Depending on who you are, when you hear “bitcoin” any number of ideas may come to mind. Much of the world still has no idea what a bitcoin is or what it does. Closer to tech hubs, some will have a conceptual knowledge of the cryptocurrency but have still yet to use it as an asset or payment method. If you follow the rumors too closely, you may guess it’s the stuff of black markets, a secret form of money used for drug trafficking and money laundering. If you’re one of the now growing audience of enthusiasts and long-time bitcoin advocates — that is, around 2010 onwards — you may believe it is the new fiscal superpower that will finally disrupt the financial status quo globally. Ultimately, every camp has some of the right ideas: bitcoin is still poorly understood by most, it is used for both legitimate and much shadier transactions (as is almost every other worldly currency, and the internet itself), and has the potential to change everything.
The rise of early stage bitcoin startups is evidence that this is a growing market. Bitcoin focused companies such as Coinbase have raised over $100 million in multiple funding rounds since starting just 3 years ago. The company is said to have a valuation of over $400 million, despite those who still question the long term existence of the industry. Some cryptocurrency startups are even funding themselves by selling off their own alternative currencies based on the bitcoin. Sound like a lot to wrap your head around? Here’s a brief intro to bitcoin.
So, Why Does Bitcoin’s Identity Matter?
Today, there are a growing number of merchants doing over $1 billion in bitcoin transactions annually, including national online retailer Overstock.com. As bitcoin rises in popularity and use, lawmakers are starting to establish legislation and regulation to govern bitcoins — often doing so in a way that could have unintended consequences to industry growth simply because so many people still don’t “get” bitcoin. This is especially true of the lawmakers who seek to regulate it, whose understanding is also limited in being able to conceive of how financial transactions in bitcoin will be handled in the future and how this may impact the global economy.
This means it’s up to the bitcoin industry to ensure it clearly defines itself before the disbelievers or even government does it for them. Those who are somewhat familiar with bitcoins often only connect it to highly publicized negative events, such as the collapse of Mt. Gox. Once one of the biggest bitcoin exchanges on the market, Mt. Gox went bankrupt and reportedly lost over 700,000 of its users’ bitcoins — a sum over $600 million. Others affiliate bitcoin with the FBI’s seizure of the online black marketplace Silk Road.
So How Does Bitcoin Find a New Identity?
First, more education is needed about what a bitcoin is.

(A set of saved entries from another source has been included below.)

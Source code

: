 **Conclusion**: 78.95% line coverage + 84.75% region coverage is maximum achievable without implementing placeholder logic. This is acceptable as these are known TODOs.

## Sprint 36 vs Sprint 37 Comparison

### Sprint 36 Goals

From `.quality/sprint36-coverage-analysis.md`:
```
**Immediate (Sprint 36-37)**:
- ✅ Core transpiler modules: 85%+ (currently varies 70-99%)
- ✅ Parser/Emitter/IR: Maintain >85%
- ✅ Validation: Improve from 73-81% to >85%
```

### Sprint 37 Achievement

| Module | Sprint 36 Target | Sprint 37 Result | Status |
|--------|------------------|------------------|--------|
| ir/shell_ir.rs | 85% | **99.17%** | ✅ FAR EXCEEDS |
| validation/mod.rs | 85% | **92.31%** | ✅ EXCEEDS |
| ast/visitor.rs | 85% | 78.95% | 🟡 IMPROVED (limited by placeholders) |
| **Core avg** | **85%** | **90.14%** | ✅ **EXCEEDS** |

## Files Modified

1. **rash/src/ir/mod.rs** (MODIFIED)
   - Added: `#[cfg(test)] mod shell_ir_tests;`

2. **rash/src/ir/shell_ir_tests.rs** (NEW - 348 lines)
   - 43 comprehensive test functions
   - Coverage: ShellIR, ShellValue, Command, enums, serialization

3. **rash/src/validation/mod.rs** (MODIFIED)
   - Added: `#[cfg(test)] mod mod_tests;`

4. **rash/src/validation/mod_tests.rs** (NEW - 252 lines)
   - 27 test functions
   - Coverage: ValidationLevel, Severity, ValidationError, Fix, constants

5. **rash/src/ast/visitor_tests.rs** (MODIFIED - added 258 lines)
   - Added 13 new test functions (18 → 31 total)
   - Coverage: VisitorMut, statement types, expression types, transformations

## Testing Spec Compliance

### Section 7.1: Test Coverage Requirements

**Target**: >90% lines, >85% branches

In fact, there is no such thing as a physical bitcoin, as in the image above: the currency exists only digitally, as a bank account total. It’s also important to understand its potential to transform how we exchange currency in the future. Trade associations such as the Chamber of Digital Commerce are leading this charge through educational initiatives to consumers who are interested in learning more about bitcoins, and advocacy to the lawmakers who now want to regulate the industry. These efforts are especially critical for bitcoin startups as they invade the traditional financial industry.

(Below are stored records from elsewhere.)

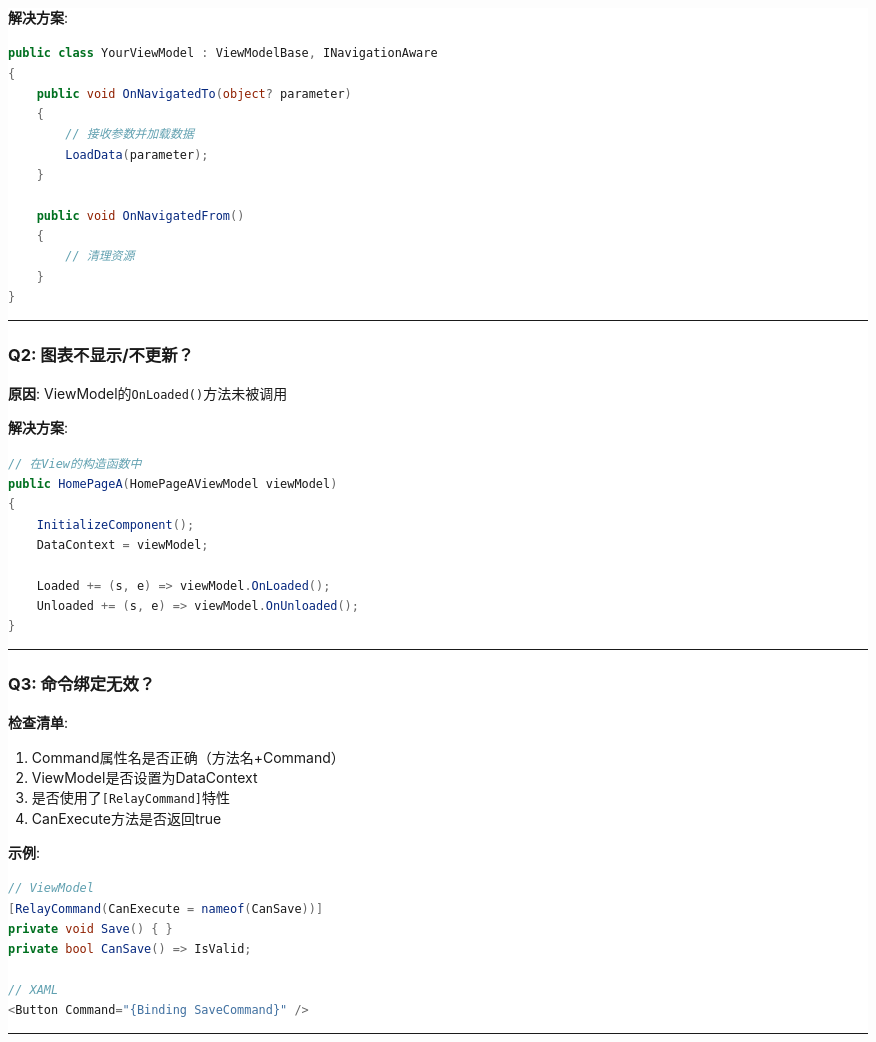 **解决方案**:
```csharp
public class YourViewModel : ViewModelBase, INavigationAware
{
    public void OnNavigatedTo(object? parameter)
    {
        // 接收参数并加载数据
        LoadData(parameter);
    }

    public void OnNavigatedFrom()
    {
        // 清理资源
    }
}
```

---

### Q2: 图表不显示/不更新？
**原因**: ViewModel的`OnLoaded()`方法未被调用

**解决方案**:
```csharp
// 在View的构造函数中
public HomePageA(HomePageAViewModel viewModel)
{
    InitializeComponent();
    DataContext = viewModel;

    Loaded += (s, e) => viewModel.OnLoaded();
    Unloaded += (s, e) => viewModel.OnUnloaded();
}
```

---

### Q3: 命令绑定无效？
**检查清单**:
1. Command属性名是否正确（方法名+Command）
2. ViewModel是否设置为DataContext
3. 是否使用了`[RelayCommand]`特性
4. CanExecute方法是否返回true

**示例**:
```csharp
// ViewModel
[RelayCommand(CanExecute = nameof(CanSave))]
private void Save() { }
private bool CanSave() => IsValid;

// XAML
<Button Command="{Binding SaveCommand}" />
```

---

Second, more national and well-known merchants must allow bitcoins to be an accepted way to buy goods and services and promote this currency option their consumers. In the same manner that merchants began to accept debit cards and actually favor them over written checks, merchants must legitimatize bitcoins in order for consumers to view it as a safe and legal way to transmit their money.

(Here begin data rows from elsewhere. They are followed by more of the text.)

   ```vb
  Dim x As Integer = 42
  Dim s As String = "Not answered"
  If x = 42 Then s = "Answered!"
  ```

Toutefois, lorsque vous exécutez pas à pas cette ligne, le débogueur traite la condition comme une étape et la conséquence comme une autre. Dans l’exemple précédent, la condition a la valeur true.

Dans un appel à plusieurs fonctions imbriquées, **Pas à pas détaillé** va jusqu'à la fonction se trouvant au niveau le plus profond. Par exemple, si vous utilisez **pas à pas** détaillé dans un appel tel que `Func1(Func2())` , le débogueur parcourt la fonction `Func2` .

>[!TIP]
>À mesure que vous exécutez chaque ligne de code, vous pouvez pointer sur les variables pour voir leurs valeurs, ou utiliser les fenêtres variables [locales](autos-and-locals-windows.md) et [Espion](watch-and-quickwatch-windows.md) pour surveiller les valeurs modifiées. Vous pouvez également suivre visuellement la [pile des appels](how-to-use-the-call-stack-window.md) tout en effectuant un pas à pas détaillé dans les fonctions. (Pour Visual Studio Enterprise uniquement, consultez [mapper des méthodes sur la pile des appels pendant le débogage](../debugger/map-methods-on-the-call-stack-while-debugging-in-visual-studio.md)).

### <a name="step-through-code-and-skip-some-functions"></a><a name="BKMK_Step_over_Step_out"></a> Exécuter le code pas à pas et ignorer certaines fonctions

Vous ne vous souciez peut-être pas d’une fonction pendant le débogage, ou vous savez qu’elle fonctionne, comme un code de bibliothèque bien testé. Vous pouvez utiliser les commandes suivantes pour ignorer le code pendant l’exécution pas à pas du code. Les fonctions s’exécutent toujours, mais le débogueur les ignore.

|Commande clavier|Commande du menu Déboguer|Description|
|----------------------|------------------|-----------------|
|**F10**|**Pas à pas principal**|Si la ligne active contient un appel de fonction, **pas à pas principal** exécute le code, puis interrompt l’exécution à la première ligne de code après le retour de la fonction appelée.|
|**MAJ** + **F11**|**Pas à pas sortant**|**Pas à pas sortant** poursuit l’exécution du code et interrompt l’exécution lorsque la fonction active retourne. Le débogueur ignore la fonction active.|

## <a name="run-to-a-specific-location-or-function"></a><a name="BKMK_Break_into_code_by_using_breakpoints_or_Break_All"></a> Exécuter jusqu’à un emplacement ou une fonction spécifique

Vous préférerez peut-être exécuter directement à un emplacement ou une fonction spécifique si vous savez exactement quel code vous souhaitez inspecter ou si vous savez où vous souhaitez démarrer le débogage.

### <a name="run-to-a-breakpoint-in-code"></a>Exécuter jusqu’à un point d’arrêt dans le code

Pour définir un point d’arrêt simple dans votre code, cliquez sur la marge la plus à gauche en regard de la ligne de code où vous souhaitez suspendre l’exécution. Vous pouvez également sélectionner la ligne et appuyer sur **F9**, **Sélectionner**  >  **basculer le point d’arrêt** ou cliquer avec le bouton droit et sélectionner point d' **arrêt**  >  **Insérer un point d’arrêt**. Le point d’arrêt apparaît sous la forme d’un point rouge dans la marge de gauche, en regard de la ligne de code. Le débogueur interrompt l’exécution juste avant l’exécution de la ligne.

And third, as the industry continues to grow, it is important that the regulatory framework be defined and clear in order to prevent another Mt. Gox or Silkroad. Currently, only a few states have started to focus on regulation of the industry but it has received the attention of many federal regulators as well. Though some bitcoin enthusiasts are not embracing the regulation of the industry, especially the early stage startups, the fact remains that bitcoins by themselves involve the exchange of money and consumers need laws in place in order protect their assets. Regulation of bitcoins, however, should not be confused with regulation of the blockchain technology that is used to transmit bitcoins. Blockchain platforms can be used in a number of other innovative ways that do not involve currency and separate rules and regulations need to apply.
Can Bitcoins Recover From its Identity Crisis?
Yes, because the large majority of consumers still do not understand bitcoins and have never used digital currency. Those who are familiar with it associate it with a small segment of scandals that unfortunately occurred during the industry’s infancy stage. Bitcoins and other mechanisms of digital currency are not going away. Over time it can transform currency exchange the same way the internet has transformed how we communicate, conduct business, and shop. The futurists who recognize and embrace the industry must lead the way in redefining and shaping public perception of bitcoins so that it can be accepted as a true and trusted way of exchanging money and buying goods and services in the future.